Directions for this task
For this exercise, restate every line below word for word and drop the images.

[Data entries]
——————————

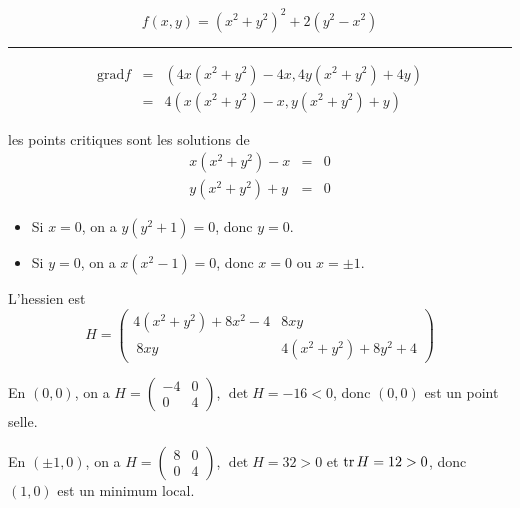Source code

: \documentclass[a4paper,12pt]{article}
\def\tr{\mathop{\rm tr}}
\begin{document}
$$f(x,y) = (x^2 + y^2)^2  + 2(y^2 - x^2)$$


\hrule

\begin{eqnarray*}
 \mathrm{grad} f &=& (4x(x^2 + y^2) - 4x, 4y(x^2 + y^2) + 4y) \\
		 &=& 4(x(x^2 +
y^2) - x, y(x^2 + y^2) + y)
\end{eqnarray*}


les points critiques sont les solutions de 
\begin{eqnarray*}
x(x^2 + y^2) - x &=& 0 \\
y(x^2 + y^2) + y &=& 0
\end{eqnarray*}

\begin{itemize}
	\item	
Si $x = 0$, on a $y(y^2 + 1) = 0$, donc $y = 0$.
\item
Si $y = 0$, on a $x(x^2 - 1) = 0$, donc $x = 0$ ou $x= \pm 1$.
\end{itemize}


L'hessien est
$$H = \begin{pmatrix} 4(x^2 + y^2) + 8x^2 - 4& 8xy \\ 
\ 8xy  & 4(x^2 + y^2) + 8y^2 + 4 \end{pmatrix}$$


	En $(0,0)$, on a $H = \begin{pmatrix} -4 & 0 \\ 0 & 4
	\end{pmatrix}$, 
	$\det H = -16 < 0$, donc $(0,0)$ est un point selle.

	En $(\pm1,0)$, on a $H = \begin{pmatrix} 8 & 0 \\ 0 & 4
	\end{pmatrix}$,
	$\det H = 32 > 0$ et $\tr H = 12 > 0$, donc $(1,0)$
	est un minimum local.
\end{document}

——————————

Exercise result
Source code

: \documentclass[a4paper,12pt]{article}
\def\tr{\mathop{\rm tr}}
\begin{document}
$$f(x,y) = (x^2 + y^2)^2  + 2(y^2 - x^2)$$


\hrule

\begin{eqnarray*}
 \mathrm{grad} f &=& (4x(x^2 + y^2) - 4x, 4y(x^2 + y^2) + 4y) \\
		 &=& 4(x(x^2 +
y^2) - x, y(x^2 + y^2) + y)
\end{eqnarray*}


les points critiques sont les solutions de 
\begin{eqnarray*}
x(x^2 + y^2) - x &=& 0 \\
y(x^2 + y^2) + y &=& 0
\end{eqnarray*}

\begin{itemize}
	\item	
Si $x = 0$, on a $y(y^2 + 1) = 0$, donc $y = 0$.
\item
Si $y = 0$, on a $x(x^2 - 1) = 0$, donc $x = 0$ ou $x= \pm 1$.
\end{itemize}


L'hessien est
$$H = \begin{pmatrix} 4(x^2 + y^2) + 8x^2 - 4& 8xy \\ 
\ 8xy  & 4(x^2 + y^2) + 8y^2 + 4 \end{pmatrix}$$


	En $(0,0)$, on a $H = \begin{pmatrix} -4 & 0 \\ 0 & 4
	\end{pmatrix}$, 
	$\det H = -16 < 0$, donc $(0,0)$ est un point selle.

	En $(\pm1,0)$, on a $H = \begin{pmatrix} 8 & 0 \\ 0 & 4
	\end{pmatrix}$,
	$\det H = 32 > 0$ et $\tr H = 12 > 0$, donc $(1,0)$
	est un minimum local.
\end{document}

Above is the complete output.